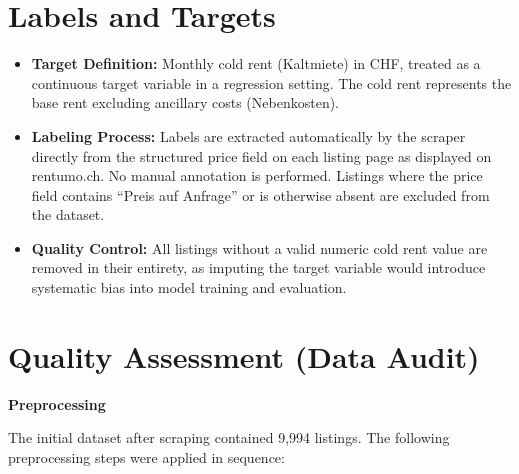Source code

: \documentclass[11pt, a4paper]{article}
\begin{document}
\section{Labels and Targets}
\begin{itemize}
    \item \textbf{Target Definition:} Monthly cold rent (Kaltmiete) in CHF, treated as a continuous target variable in a regression setting. The cold rent represents the base rent excluding ancillary costs (Nebenkosten).
    \item \textbf{Labeling Process:} Labels are extracted automatically by the scraper directly from the structured price field on each listing page as displayed on rentumo.ch. No manual annotation is performed. Listings where the price field contains ``Preis auf Anfrage'' or is otherwise absent are excluded from the dataset.
    \item \textbf{Quality Control:} All listings without a valid numeric cold rent value are removed in their entirety, as imputing the target variable would introduce systematic bias into model training and evaluation.
\end{itemize}

\section{Quality Assessment (Data Audit)}

\textbf{Preprocessing}

\vspace{0.3em}
The initial dataset after scraping contained 9{,}994 listings. The following preprocessing steps were applied in sequence:
\end{document}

:::

### INSTRUCTIONS TO FOLLOW
Scan the records above for the string "Labels", then copy each line where it turns up.

### TASK SOLUTION
\section{Labels and Targets}
    \item \textbf{Labeling Process:} Labels are extracted automatically by the scraper directly from the structured price field on each listing page as displayed on rentumo.ch. No manual annotation is performed. Listings where the price field contains ``Preis auf Anfrage'' or is otherwise absent are excluded from the dataset.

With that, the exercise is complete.